Transactional Stream Processing on Non-Volatile Memory (SA 782/28)

PI: Kai-Uwe Sattler (TU Ilmenau)
Project collaborator: Philipp Götze (TU Ilmenau), Constantin Pohl (TU Ilmenau)
Project website: Transactional Stream Processing on Non-Volatile Memory

Transactional stream processing combines the paradigm of data stream processing
with traditional transaction processing in databases to address novel
application domains such as cyber-physical systems, Internet of Things, and
healthcare analytics. In these applications, continuous streams of data have to
be processed and often multiple sources (both streams and stored data) are
combined, e.g. for enriching stream data or correlating streams with historical
data. Furthermore, stream data represent a source for sequences of inserts or
updates on persistent data. Thus, the goal is to combine data streams with
transactional data while providing guarantees such as ACID, exactly-once and
ordered execution.
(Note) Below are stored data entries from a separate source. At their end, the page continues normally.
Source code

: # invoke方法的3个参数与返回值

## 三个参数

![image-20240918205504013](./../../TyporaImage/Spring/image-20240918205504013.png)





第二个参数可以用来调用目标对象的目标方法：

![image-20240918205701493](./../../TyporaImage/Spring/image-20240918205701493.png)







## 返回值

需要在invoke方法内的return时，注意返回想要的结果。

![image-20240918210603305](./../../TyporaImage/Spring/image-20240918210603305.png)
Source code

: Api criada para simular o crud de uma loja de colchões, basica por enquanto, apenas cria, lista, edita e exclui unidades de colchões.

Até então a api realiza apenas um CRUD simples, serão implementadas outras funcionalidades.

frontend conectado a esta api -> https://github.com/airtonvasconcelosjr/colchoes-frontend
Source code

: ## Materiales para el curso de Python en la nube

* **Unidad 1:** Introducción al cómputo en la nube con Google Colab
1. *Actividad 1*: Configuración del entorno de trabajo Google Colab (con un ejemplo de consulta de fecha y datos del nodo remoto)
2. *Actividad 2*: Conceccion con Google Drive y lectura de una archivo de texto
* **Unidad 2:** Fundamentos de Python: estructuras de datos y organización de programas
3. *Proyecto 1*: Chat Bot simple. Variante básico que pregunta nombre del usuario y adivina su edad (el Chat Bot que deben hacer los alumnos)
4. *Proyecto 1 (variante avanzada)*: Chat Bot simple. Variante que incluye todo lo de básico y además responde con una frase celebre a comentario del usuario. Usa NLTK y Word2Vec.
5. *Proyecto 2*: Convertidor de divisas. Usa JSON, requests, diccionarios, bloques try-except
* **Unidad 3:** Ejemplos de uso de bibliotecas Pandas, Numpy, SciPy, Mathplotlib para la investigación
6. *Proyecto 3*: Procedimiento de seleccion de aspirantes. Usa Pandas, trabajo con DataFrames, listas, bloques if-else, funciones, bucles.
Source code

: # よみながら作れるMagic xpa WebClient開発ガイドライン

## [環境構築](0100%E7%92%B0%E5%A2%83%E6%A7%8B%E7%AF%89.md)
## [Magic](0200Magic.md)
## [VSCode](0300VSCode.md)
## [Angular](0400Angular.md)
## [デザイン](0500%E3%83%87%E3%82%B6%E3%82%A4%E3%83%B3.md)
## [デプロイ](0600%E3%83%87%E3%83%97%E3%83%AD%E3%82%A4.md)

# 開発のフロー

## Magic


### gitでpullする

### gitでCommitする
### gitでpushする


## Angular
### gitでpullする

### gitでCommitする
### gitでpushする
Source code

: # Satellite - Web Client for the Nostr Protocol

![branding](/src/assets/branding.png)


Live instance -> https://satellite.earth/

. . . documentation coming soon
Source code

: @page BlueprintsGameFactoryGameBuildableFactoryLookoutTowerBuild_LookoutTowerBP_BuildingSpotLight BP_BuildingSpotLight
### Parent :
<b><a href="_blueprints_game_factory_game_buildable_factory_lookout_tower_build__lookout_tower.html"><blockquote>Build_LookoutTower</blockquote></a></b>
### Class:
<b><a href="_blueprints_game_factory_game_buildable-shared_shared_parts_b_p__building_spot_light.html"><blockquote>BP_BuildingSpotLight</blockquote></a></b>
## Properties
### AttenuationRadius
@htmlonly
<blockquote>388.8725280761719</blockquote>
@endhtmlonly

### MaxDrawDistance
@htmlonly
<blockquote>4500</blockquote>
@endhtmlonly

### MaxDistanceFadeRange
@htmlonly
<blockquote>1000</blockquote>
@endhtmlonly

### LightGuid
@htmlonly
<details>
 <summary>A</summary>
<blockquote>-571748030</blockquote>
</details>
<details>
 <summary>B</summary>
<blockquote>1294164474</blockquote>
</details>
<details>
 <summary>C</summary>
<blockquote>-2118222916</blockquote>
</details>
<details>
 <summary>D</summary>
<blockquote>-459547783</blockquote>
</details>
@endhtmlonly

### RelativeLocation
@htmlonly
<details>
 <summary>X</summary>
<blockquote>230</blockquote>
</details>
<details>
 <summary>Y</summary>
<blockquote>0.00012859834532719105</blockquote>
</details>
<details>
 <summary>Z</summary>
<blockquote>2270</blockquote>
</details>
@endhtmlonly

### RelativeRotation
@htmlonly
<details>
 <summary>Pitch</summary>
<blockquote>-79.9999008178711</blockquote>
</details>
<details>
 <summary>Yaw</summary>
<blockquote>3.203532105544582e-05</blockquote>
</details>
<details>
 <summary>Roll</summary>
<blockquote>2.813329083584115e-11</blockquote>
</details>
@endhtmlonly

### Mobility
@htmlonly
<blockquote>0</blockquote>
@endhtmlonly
In this context, the big challenges are the (time-restricted)
storage of data stream elements as well as proving efficient access to the then
persistent data while at the same time still providing realtime processing of
streaming data.

With this proposal we plan to address these challenges of transactional stream
processing by exploiting opportunities of modern hardware technology – in
particular non-volatile memory (NVRAM) which promises byte-addressable and
persistent storage with latencies close to DRAM. These features should allows
for high transaction rates and easy durability guarantees. However, NVRAM comes
with higher write latency (compared to DRAM and its own read latency) and
requires atomic write mechanisms to ensure consistency in the presence of a CPU
cache hierarchy.

Our proposal has three objectives. First, we plan to define an operational model
of transactional stream processing that handles streams and tables as well as
queries and updates on them in a unified way. This includes to model data
streams as updates on tables and updates as sources of data streams while
providing transactional guarantees (including isolation). The second objective
is the design and evaluation of novel data and index structures for persistent
streams and tables optimized for NVRAM. For this purpose, we take into account
the specific properties of NVRAM (asymmetry of reads/writes, atomicity of
writes), access patterns of transactional stream processing, e.g. mainly
append-optimized, time-based ordering of elements but also random update
patterns). Furthermore, as a third objective we plan to investigate and evaluate
architectural patterns for NVRAM-based stream processing. Since NVRAM offers a
technology that combines the best parts of DRAM and disks, i.e. speed and
instant persistency, it is not obvious, how NVRAM will fit in the current system
architecture. Therefore, we will analyze patterns such as NVRAM only for
replacing DRAM and/or disk, NVRAM as anti-cache for DRAM, disk as anti-cache for
NVRAM, or simple DRAM+NVRAM+disk setups in the context of transactional stream
processing.